JavaScript Syntax Highlighter

This is a JavaScript syntax highlighter experiment. You can enter JavaScript code into the textarea (down below) and you will be able to view the code with syntax highlighting.

It first builds a token list then sends that to a function to output the data. The tokeniser is designed to be as accurate as possible, for example the code ++ will be read as one operator token (increment), while +- will be read as two operator tokens (plus then minus). Although this is not strictly required for a syntax highlighter, it is implemented so that I may later extend this code to allow crushing/beautifying and/or actual parsing and executing. This level of accuracy does actually have benefits to syntax highlighting however, as tokens such as { and } can be coloured differently depending on whether they are block level indicators or object literals.

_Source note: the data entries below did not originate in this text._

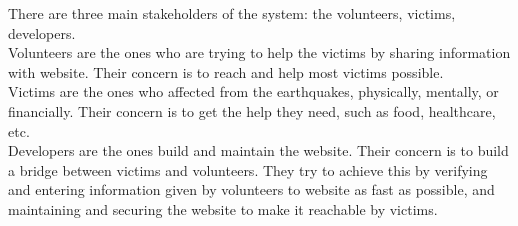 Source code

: There are three main stakeholders of the system: the volunteers, victims, developers. \\

Volunteers are the ones who are trying to help the victims by sharing information with website. Their concern is to reach and help most victims possible.\\

Victims are the ones who affected from the earthquakes, physically, mentally, or financially. Their concern is to get the help they need, such as food, healthcare, etc.\\

Developers are the ones build and maintain the website. Their concern is to build a bridge between victims and volunteers. They try to achieve this by verifying and entering information given by volunteers to website as fast as possible, and maintaining and securing the website to make it reachable by victims.\\


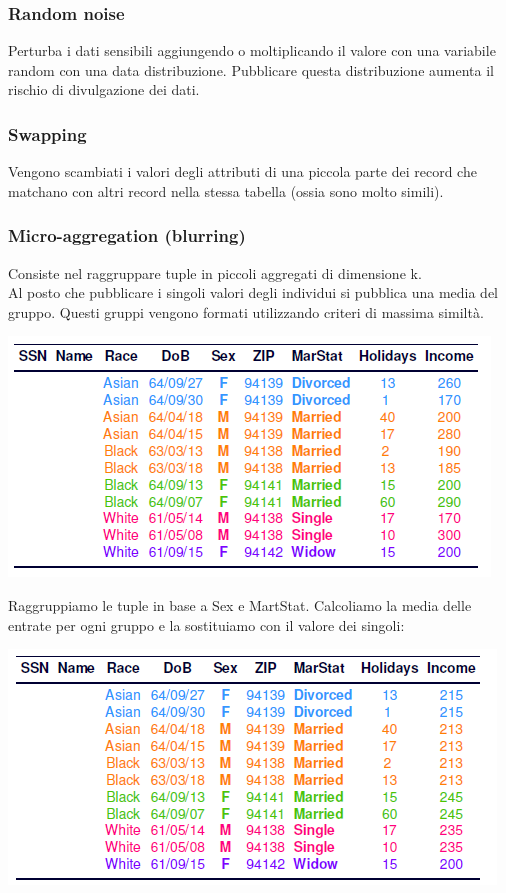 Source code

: \subsubsection{Random noise}
Perturba i dati sensibili aggiungendo o moltiplicando il valore con una variabile random con una data distribuzione. Pubblicare questa distribuzione aumenta il rischio di divulgazione dei dati.

\subsubsection{Swapping}
Vengono scambiati i valori degli attributi di una piccola parte dei record che matchano con altri record nella stessa tabella (ossia sono molto simili).

\subsubsection{Micro-aggregation (blurring)}
Consiste nel raggruppare tuple in piccoli aggregati di dimensione k. \\ 
Al posto che pubblicare i singoli valori degli individui si pubblica una media del gruppo. Questi gruppi vengono formati utilizzando criteri di massima similtà.
\begin{center}
    \includegraphics[scale=0.5]{img/blurring1.png}
\end{center}
Raggruppiamo le tuple in base a Sex e MartStat. Calcoliamo la media delle entrate per ogni gruppo e la sostituiamo con il valore dei singoli:
\begin{center}
    \includegraphics[scale=0.5]{img/blurring2.png}
\end{center}

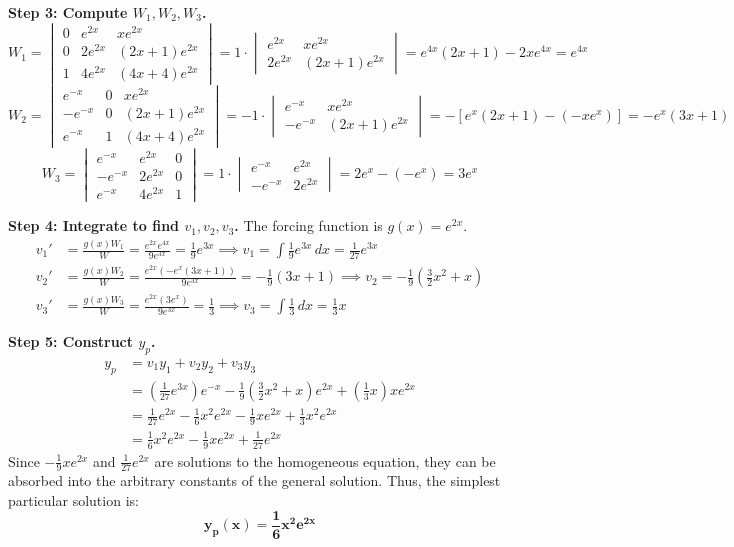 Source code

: \documentclass[12pt]{article}
\begin{document}
\textbf{Step 3: Compute $W_1, W_2, W_3$.}
\[ W_1 = \begin{vmatrix} 0 & e^{2x} & x e^{2x} \\ 0 & 2e^{2x} & (2x+1)e^{2x} \\ 1 & 4e^{2x} & (4x+4)e^{2x} \end{vmatrix} = 1 \cdot \begin{vmatrix} e^{2x} & x e^{2x} \\ 2e^{2x} & (2x+1)e^{2x} \end{vmatrix} = e^{4x}(2x+1) - 2x e^{4x} = e^{4x} \]
\[ W_2 = \begin{vmatrix} e^{-x} & 0 & x e^{2x} \\ -e^{-x} & 0 & (2x+1)e^{2x} \\ e^{-x} & 1 & (4x+4)e^{2x} \end{vmatrix} = -1 \cdot \begin{vmatrix} e^{-x} & x e^{2x} \\ -e^{-x} & (2x+1)e^{2x} \end{vmatrix} = -[e^x(2x+1) - (-x e^x)] = -e^x(3x+1) \]
\[ W_3 = \begin{vmatrix} e^{-x} & e^{2x} & 0 \\ -e^{-x} & 2e^{2x} & 0 \\ e^{-x} & 4e^{2x} & 1 \end{vmatrix} = 1 \cdot \begin{vmatrix} e^{-x} & e^{2x} \\ -e^{-x} & 2e^{2x} \end{vmatrix} = 2e^x - (-e^x) = 3e^x \]

\textbf{Step 4: Integrate to find $v_1, v_2, v_3$.}
The forcing function is $g(x) = e^{2x}$.
\begin{align*}
v_1' &= \frac{g(x)W_1}{W} = \frac{e^{2x} e^{4x}}{9e^{3x}} = \frac{1}{9}e^{3x} \implies v_1 = \int \frac{1}{9}e^{3x} \, dx = \frac{1}{27}e^{3x} \\
v_2' &= \frac{g(x)W_2}{W} = \frac{e^{2x} (-e^x(3x+1))}{9e^{3x}} = -\frac{1}{9}(3x+1) \implies v_2 = -\frac{1}{9}\left(\frac{3}{2}x^2 + x\right) \\
v_3' &= \frac{g(x)W_3}{W} = \frac{e^{2x} (3e^x)}{9e^{3x}} = \frac{1}{3} \implies v_3 = \int \frac{1}{3} \, dx = \frac{1}{3}x
\end{align*}

\textbf{Step 5: Construct $y_p$.}
\begin{align*}
y_p &= v_1 y_1 + v_2 y_2 + v_3 y_3 \\
&= \left(\frac{1}{27}e^{3x}\right)e^{-x} - \frac{1}{9}\left(\frac{3}{2}x^2 + x\right)e^{2x} + \left(\frac{1}{3}x\right)x e^{2x} \\
&= \frac{1}{27}e^{2x} - \frac{1}{6}x^2 e^{2x} - \frac{1}{9}x e^{2x} + \frac{1}{3}x^2 e^{2x} \\
&= \frac{1}{6}x^2 e^{2x} - \frac{1}{9}x e^{2x} + \frac{1}{27}e^{2x}
\end{align*}
Since $-\frac{1}{9}x e^{2x}$ and $\frac{1}{27}e^{2x}$ are solutions to the homogeneous equation, they can be absorbed into the arbitrary constants of the general solution. Thus, the simplest particular solution is:
\[ \mathbf{y_p(x) = \frac{1}{6}x^2 e^{2x}} \]
\end{document}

Every open source Syntax highlighter that I have tried fails on at least some valid JS. Common pitfalls include:

  • Failure to recognise numbers that start with a period, eg: .01
  • Failure to recognise that the second period in the following is an operator, and not part of the number: 0.1.method(); // yes this is valid JS
  • Failure to handle multiline strings
  • Interpreting the following as containing a regular expression: 1/2/3;
  • Ending regular expression tokens prematurely, eg: /reg[/]exp/; /[/*regexp*/]/;
  • Recognising some edge case 'divide' operators as regular expression opening tags, eg: /regexp/
    /notRegexp/g;
    In this example the first line does not have a semicolon, so the first / on the next line immediately becomes a division operation, with notRegexp and g as variables.

I know of only one bug in my implementation: if an object literal is placed in the false branch of a tertiary statement then it is highlighted as a block level token (though most other libraries don't distinguish between these). Fixed!

Christian Krebbs writes in to inform of another bug, a regular expression following a variable declaration (without an assignment or semicolon) is interpreted as a division. This one is going to be particularly difficult to fix. If you find another code sequence that fails to highlight correctly please contact me.


Note: This is not designed to necessarily fail gracefully on invalid input.